Published online by Cambridge University Press:  02 July 2022

Emily Postan
Affiliation:
University of Edinburgh

Summary

This chapter explores the preceding theory-based propositions, concerning the narrative roles of personal bioinformation, in light of people’s attitudes to and experiences of encountering three categories of bioinformation about themselves, as reported by empirical studies. These three categories are: information revealing conception using donor gametes, results from genetic tests indicating disease susceptibility, and findings from mental health applications of neuroimaging. These findings help illustrate the theory-based claims presented in Chapter 4 while also sense-testing and refining these claims with the benefit of insights into information subjects’ lived experiences. This chapter first outlines a sample of relevant findings, casting the net wider than those that explicitly frame subjects’ experiences in terms of identity.
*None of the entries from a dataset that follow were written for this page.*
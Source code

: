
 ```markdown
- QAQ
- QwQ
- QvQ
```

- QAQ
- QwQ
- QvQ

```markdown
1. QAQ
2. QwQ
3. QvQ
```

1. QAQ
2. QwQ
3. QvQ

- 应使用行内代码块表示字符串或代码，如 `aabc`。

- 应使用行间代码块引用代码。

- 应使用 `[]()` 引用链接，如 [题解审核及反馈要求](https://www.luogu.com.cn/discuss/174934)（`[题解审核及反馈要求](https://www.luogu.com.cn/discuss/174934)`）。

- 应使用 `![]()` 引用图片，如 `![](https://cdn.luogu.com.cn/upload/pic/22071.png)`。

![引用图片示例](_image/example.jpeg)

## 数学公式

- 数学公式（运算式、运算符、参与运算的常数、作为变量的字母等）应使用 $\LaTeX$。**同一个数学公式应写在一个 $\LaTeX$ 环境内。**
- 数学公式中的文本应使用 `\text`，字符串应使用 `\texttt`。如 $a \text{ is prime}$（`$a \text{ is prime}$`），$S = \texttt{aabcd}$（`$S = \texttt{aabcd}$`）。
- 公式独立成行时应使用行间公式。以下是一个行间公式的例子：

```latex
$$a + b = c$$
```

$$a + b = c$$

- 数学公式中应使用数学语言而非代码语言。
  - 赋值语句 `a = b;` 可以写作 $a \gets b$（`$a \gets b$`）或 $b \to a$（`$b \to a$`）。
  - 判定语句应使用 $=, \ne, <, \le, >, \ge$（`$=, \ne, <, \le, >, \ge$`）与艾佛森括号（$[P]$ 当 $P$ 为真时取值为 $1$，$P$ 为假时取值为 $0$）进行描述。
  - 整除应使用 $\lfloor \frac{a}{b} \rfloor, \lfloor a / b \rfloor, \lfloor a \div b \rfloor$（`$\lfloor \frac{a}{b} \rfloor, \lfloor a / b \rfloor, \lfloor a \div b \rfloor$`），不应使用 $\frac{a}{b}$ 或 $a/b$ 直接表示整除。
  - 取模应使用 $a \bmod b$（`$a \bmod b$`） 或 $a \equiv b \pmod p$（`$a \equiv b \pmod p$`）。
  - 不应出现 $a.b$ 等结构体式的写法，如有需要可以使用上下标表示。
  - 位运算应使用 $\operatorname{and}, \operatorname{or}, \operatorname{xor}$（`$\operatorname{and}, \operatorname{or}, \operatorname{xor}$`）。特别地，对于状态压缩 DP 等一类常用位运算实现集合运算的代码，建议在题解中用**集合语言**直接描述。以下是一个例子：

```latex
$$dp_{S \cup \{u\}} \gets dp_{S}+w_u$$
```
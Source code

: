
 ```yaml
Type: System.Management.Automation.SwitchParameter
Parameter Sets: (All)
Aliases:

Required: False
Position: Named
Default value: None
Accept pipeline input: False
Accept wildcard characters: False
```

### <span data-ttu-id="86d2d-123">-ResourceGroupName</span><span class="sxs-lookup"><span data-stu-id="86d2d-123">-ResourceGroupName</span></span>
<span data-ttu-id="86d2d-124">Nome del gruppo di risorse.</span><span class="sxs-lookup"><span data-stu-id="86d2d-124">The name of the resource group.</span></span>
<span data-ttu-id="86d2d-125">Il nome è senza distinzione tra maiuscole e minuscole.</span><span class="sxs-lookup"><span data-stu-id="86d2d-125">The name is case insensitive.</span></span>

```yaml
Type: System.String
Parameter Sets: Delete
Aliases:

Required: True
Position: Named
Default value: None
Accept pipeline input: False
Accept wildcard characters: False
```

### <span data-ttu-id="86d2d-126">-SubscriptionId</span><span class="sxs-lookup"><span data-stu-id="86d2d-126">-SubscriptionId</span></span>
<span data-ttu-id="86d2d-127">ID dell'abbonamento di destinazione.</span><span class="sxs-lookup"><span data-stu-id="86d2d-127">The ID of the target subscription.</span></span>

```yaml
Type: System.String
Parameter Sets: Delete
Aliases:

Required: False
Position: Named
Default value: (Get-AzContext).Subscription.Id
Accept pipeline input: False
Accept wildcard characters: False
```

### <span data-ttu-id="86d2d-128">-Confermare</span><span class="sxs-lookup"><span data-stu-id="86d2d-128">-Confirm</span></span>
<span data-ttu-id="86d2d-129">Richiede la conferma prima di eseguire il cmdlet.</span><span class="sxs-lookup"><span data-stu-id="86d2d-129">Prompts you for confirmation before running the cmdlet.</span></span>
It then analyses these findings through the lens of embodied and relational narrative self-constitution, highlighting the range of positive and detrimental impacts that bioinformation can have on recipients’ identity narratives. These impacts include playing enabling, explanatory, practical, revisionary, and restrictive roles. The chapter concludes by identifying common and divergent themes across the three examples. This equips us better to understand diversity amongst recipients’ reactions to different information and also to extrapolate beyond specific observations relating to the three illustrative examples.